After reading Hochschild’s book, it’s impossible to feel anything but admiration — and awe — at the bravery of Americans such as Berg, and deep disappointment that our country betrayed both them and the Spanish people.
The tragic story of the Americans in the doomed Lincoln Brigade — who bore some of the toughest fighting and heaviest casualties of any unit — comes vividly to life in Adam Hochschild's compelling Spain in Our Hearts, a long-overdue book that explores this long-overlooked conflict.
The title of this exemplary book comes from a quote by French writer Albert Camus. 'Men of our generation,' he wrote, 'have had Spain in our hearts … It was there that they learned … that one can be right and yet be beaten, that force can vanquish spirit, and that there are times when courage is not rewarded.' Hard lessons, but worth learning again from this moving and powerful account.
...a sweeping, suspenseful and somber chronicle of the Spanish Civil War that is organized around the experiences of about a dozen Americans. At its best, the book captures the idealism, courage and illusions of its subjects as well as the significance 'of the dark days that were just the beginning of the trauma and tragedy' that would become World War II.
Hochschild’s narrative complicates this picture, though he plainly shares his literary predecessors’ admiration for the Republican cause. Through judicious use of journals, letters, memoirs, contemporary newspaper coverage, and previous historical studies, Hochschild captures both the passionate, partisan views of particular combatants and the larger political currents that shaped their experiences. It’s a moving and useful investigation into the dangers and promises of idealism.
At its most compelling, Spain In Our Hearts follows a Swarthmore College senior as he joins in the battle for Madrid (fatally, as it turns out, much to the consternation of his bewildered parents back home); a 19-year-old girl from Kentucky who went to the war for her honeymoon; and a number of little-known journalists and writers. There’s a palpable sense of adventure in these people’s stories ... Less successfully, the book introduces us to Ernest Hemingway and George Orwell...Mr. Hochschild should have steered clear of them. His work is strong for its focus on 'ordinary' folk doing extraordinary things. Also, it has to be said the book caricatures the Nationalists ... Nonetheless, there is much to enjoy and learn from this work, which will appeal to both general and specialist readers.

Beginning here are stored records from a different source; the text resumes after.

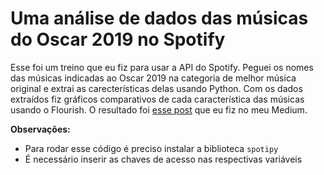 <h1>Uma análise de dados das músicas do Oscar 2019 no Spotify</h1>

Esse foi um treino que eu fiz para usar a API do Spotify. Peguei os nomes das músicas indicadas ao Oscar 2019 na categoria de melhor música original e extrai as carecterísticas delas usando Python. Com os dados extraídos fiz gráficos comparativos de cada característica das músicas usando o Flourish. O resultado foi <a href="https://medium.com/@caiqalencar/as-músicas-do-oscar-2019-no-spotify-18a013cede8">esse post</a> que eu fiz no meu Medium.

<b>Observações:</b>
<ul>
  <li>Para rodar esse código é preciso instalar a biblioteca <code>spotipy</code></li>
  <li>É necessário inserir as chaves de acesso nas respectivas variáveis</li>
<ul>
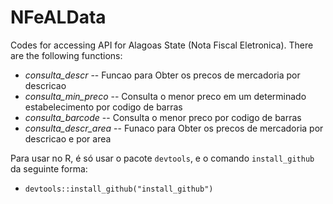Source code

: # NFeALData
Codes for accessing API for Alagoas State (Nota Fiscal Eletronica). There are the following functions:

- *consulta_descr* -- Funcao para Obter os precos de mercadoria por descricao
- *consulta_min_preco* -- Consulta o menor preco em um determinado estabelecimento por codigo de barras
- *consulta_barcode* -- Consulta o menor preco por codigo de barras
- *consulta_descr_area* -- Funaco para Obter os precos de mercadoria por descricao e por area

Para usar no R, é só usar o pacote `devtools`, e o comando `install_github` da seguinte forma:

- `devtools::install_github("install_github")`
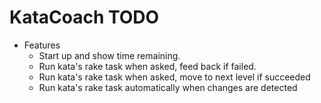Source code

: # KataCoach TODO

  * Features
    * Start up and show time remaining.
    * Run kata's rake task when asked, feed back if failed.
    * Run kata's rake task when asked, move to next level if succeeded
    * Run kata's rake task automatically when changes are detected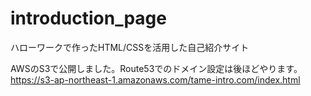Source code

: # introduction_page
ハローワークで作ったHTML/CSSを活用した自己紹介サイト

AWSのS3で公開しました。Route53でのドメイン設定は後ほどやります。
https://s3-ap-northeast-1.amazonaws.com/tame-intro.com/index.html
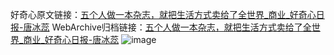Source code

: 好奇心原文链接：[五个人做一本杂志，就把生活方式卖给了全世界_商业_好奇心日报-唐冰蕊](https://www.qdaily.com/articles/6892.html)
WebArchive归档链接：[五个人做一本杂志，就把生活方式卖给了全世界_商业_好奇心日报-唐冰蕊](http://web.archive.org/web/20170728150738/http://www.qdaily.com/articles/6892.html)
![image](http://ww3.sinaimg.cn/large/007d5XDply1g3wb9f2jpuj30u06i3qv5)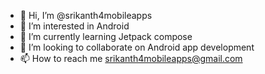 - 👋 Hi, I’m @srikanth4mobileapps
- 👀 I’m interested in Android 
- 🌱 I’m currently learning Jetpack compose
- 💞️ I’m looking to collaborate on Android app development 
- 📫 How to reach me srikanth4mobileapps@gmail.com

<!---
srikanth4mobileapps/srikanth4mobileapps is a ✨ special ✨ repository because its `README.md` (this file) appears on your GitHub profile.
You can click the Preview link to take a look at your changes.
--->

One of Hochschild's most vivid portraits is of Bob Merriman, an economics professor from California who studied the Soviets but left Russia when Spain broke into civil war. His calm, steady leadership of the Abraham Lincoln Battalion serves as one of the book's primary narratives ... Hochschild, though sympathetic to the leftists, presents their flaws without excuse. Many of the Americans who went to the fight were either naive or willfully ignorant about the failings of the Spanish leftists and of their main benefactor, Russia.